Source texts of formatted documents
- Opening Delimiter -

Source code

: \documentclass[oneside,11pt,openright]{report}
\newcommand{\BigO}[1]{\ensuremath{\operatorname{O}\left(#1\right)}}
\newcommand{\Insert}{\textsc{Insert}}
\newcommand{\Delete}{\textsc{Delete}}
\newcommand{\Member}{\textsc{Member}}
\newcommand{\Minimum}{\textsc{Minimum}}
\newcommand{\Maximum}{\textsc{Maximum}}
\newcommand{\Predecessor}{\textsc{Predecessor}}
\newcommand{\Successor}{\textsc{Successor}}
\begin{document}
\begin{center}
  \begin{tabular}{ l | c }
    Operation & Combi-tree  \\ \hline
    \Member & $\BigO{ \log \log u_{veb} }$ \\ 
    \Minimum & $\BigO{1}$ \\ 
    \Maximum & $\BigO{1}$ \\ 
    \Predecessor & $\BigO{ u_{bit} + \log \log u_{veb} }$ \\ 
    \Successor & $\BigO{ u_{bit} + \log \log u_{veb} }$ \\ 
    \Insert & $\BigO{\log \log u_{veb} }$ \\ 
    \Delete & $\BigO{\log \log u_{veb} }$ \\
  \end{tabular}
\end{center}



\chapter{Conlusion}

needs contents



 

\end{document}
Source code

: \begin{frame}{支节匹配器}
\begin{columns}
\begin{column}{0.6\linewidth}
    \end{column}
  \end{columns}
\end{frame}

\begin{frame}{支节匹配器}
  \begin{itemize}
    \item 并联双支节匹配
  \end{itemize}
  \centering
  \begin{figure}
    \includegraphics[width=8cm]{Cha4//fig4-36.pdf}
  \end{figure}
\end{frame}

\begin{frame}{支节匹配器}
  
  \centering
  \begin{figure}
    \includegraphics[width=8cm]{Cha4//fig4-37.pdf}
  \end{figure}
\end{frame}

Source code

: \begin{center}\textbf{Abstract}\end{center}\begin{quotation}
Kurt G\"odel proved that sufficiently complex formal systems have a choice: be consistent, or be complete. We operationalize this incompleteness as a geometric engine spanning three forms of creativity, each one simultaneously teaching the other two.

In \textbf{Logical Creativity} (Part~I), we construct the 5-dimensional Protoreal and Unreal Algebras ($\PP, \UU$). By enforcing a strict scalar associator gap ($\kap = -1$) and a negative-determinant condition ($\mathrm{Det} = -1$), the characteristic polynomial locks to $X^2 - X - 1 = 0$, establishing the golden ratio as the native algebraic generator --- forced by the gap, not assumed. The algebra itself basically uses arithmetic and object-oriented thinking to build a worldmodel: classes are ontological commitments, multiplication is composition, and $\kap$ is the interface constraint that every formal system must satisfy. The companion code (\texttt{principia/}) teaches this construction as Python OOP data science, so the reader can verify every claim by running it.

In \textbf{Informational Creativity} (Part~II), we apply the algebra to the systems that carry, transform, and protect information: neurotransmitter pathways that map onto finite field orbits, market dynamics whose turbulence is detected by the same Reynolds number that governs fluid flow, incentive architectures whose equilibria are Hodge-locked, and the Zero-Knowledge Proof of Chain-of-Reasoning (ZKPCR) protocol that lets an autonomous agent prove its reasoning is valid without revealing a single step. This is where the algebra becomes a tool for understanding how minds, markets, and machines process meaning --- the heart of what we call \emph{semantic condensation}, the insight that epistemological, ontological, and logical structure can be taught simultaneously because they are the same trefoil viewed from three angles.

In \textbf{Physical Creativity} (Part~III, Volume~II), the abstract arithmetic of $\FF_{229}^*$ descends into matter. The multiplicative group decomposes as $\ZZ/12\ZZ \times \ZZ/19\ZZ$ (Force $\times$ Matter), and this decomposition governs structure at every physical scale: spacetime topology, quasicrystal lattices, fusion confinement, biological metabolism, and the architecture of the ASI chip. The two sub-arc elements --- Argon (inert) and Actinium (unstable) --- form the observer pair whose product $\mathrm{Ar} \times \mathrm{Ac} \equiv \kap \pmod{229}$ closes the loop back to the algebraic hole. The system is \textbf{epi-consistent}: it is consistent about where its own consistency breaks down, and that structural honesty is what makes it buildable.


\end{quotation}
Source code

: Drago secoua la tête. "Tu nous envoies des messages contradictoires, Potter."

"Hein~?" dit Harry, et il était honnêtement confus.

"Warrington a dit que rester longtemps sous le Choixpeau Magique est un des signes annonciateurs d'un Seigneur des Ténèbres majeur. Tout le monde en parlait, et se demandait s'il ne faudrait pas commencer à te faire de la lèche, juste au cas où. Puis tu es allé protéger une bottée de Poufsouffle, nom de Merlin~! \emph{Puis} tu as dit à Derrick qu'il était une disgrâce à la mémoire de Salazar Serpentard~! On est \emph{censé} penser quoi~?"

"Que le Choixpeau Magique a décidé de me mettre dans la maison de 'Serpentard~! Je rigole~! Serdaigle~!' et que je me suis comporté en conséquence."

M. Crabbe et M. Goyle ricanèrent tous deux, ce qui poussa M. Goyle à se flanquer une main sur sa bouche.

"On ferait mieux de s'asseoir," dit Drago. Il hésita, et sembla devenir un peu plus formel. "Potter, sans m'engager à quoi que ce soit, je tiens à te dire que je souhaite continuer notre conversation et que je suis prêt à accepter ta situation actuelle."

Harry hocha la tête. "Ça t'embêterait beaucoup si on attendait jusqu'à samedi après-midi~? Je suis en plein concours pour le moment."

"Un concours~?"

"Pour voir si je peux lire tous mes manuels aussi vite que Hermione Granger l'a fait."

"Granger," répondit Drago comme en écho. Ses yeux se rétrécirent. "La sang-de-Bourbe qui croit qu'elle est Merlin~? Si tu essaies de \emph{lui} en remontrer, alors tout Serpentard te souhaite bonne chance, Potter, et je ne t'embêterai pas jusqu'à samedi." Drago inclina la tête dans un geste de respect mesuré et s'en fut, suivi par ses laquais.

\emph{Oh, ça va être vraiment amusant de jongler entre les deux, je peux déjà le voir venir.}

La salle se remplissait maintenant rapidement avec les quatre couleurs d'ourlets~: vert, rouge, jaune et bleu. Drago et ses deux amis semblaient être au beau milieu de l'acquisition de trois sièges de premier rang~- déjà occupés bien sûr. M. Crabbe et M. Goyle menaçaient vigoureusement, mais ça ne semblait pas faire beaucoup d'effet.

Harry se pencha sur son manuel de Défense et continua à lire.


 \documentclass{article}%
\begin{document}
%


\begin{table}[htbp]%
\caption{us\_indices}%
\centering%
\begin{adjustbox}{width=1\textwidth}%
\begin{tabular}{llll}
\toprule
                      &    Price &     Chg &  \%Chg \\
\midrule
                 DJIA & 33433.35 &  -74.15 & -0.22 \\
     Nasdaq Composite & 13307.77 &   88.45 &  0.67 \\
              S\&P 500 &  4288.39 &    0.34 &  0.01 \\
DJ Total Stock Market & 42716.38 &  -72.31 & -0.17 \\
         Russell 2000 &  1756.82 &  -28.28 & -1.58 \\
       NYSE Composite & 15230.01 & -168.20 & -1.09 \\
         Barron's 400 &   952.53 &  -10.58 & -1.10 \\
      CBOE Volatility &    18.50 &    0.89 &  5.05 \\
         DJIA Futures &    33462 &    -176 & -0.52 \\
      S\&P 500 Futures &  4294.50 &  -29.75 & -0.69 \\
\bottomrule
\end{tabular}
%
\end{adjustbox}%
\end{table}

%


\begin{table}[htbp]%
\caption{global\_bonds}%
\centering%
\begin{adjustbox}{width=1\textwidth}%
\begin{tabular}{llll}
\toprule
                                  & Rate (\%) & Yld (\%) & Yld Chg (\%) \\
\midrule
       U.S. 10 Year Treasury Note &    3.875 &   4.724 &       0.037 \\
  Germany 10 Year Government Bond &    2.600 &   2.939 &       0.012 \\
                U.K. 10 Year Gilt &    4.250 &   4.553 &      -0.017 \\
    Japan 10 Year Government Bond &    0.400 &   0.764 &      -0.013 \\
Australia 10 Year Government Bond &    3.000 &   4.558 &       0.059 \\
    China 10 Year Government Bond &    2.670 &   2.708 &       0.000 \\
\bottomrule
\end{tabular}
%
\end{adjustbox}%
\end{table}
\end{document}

- Closing Delimiter -

WHAT NEEDS TO BE DONE:
Every line of the data above that includes "Year" should be listed.

ANSWER TO THE PROBLEM:
       U.S. 10 Year Treasury Note &    3.875 &   4.724 &       0.037 \\
  Germany 10 Year Government Bond &    2.600 &   2.939 &       0.012 \\
                U.K. 10 Year Gilt &    4.250 &   4.553 &      -0.017 \\
    Japan 10 Year Government Bond &    0.400 &   0.764 &      -0.013 \\
Australia 10 Year Government Bond &    3.000 &   4.558 &       0.059 \\
    China 10 Year Government Bond &    2.670 &   2.708 &       0.000 \\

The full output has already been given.